* **TASK ITEM**
Word-for-word reproduction, images excluded: copy every entry below.

(Records drawn from a dataset)
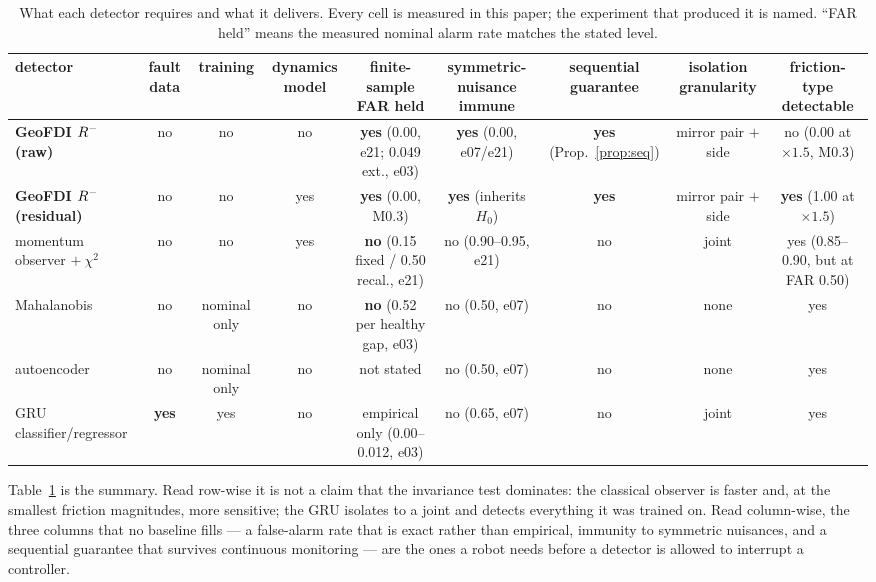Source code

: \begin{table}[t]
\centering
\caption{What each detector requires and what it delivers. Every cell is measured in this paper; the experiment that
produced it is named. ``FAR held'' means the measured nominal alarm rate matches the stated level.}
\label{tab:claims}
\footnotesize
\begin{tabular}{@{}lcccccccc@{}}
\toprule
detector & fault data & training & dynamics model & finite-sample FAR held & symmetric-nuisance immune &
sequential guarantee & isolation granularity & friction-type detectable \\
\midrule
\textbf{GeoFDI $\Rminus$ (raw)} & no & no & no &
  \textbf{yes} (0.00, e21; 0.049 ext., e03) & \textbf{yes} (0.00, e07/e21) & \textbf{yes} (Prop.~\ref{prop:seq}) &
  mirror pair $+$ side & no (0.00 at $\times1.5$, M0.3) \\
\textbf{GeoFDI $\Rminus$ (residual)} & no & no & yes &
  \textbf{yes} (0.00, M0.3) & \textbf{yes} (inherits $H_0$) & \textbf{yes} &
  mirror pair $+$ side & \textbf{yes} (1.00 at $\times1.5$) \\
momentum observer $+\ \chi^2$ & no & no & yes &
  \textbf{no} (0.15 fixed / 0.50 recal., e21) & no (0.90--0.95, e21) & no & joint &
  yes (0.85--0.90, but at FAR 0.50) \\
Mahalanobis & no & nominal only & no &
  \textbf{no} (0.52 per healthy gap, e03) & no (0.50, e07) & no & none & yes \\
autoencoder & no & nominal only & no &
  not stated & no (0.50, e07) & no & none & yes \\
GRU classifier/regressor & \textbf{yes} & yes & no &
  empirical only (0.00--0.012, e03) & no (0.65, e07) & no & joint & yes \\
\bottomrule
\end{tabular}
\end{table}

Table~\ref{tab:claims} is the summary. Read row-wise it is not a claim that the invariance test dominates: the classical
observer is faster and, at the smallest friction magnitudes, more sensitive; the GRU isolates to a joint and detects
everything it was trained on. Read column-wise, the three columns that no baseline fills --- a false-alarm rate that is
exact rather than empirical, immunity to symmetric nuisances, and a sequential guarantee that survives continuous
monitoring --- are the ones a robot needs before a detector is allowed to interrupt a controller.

* **RESPONSE BELOW**
Source code

: \begin{table}[t]
\centering
\caption{What each detector requires and what it delivers. Every cell is measured in this paper; the experiment that
produced it is named. ``FAR held'' means the measured nominal alarm rate matches the stated level.}
\label{tab:claims}
\footnotesize
\begin{tabular}{@{}lcccccccc@{}}
\toprule
detector & fault data & training & dynamics model & finite-sample FAR held & symmetric-nuisance immune &
sequential guarantee & isolation granularity & friction-type detectable \\
\midrule
\textbf{GeoFDI $\Rminus$ (raw)} & no & no & no &
  \textbf{yes} (0.00, e21; 0.049 ext., e03) & \textbf{yes} (0.00, e07/e21) & \textbf{yes} (Prop.~\ref{prop:seq}) &
  mirror pair $+$ side & no (0.00 at $\times1.5$, M0.3) \\
\textbf{GeoFDI $\Rminus$ (residual)} & no & no & yes &
  \textbf{yes} (0.00, M0.3) & \textbf{yes} (inherits $H_0$) & \textbf{yes} &
  mirror pair $+$ side & \textbf{yes} (1.00 at $\times1.5$) \\
momentum observer $+\ \chi^2$ & no & no & yes &
  \textbf{no} (0.15 fixed / 0.50 recal., e21) & no (0.90--0.95, e21) & no & joint &
  yes (0.85--0.90, but at FAR 0.50) \\
Mahalanobis & no & nominal only & no &
  \textbf{no} (0.52 per healthy gap, e03) & no (0.50, e07) & no & none & yes \\
autoencoder & no & nominal only & no &
  not stated & no (0.50, e07) & no & none & yes \\
GRU classifier/regressor & \textbf{yes} & yes & no &
  empirical only (0.00--0.012, e03) & no (0.65, e07) & no & joint & yes \\
\bottomrule
\end{tabular}
\end{table}

Table~\ref{tab:claims} is the summary. Read row-wise it is not a claim that the invariance test dominates: the classical
observer is faster and, at the smallest friction magnitudes, more sensitive; the GRU isolates to a joint and detects
everything it was trained on. Read column-wise, the three columns that no baseline fills --- a false-alarm rate that is
exact rather than empirical, immunity to symmetric nuisances, and a sequential guarantee that survives continuous
monitoring --- are the ones a robot needs before a detector is allowed to interrupt a controller.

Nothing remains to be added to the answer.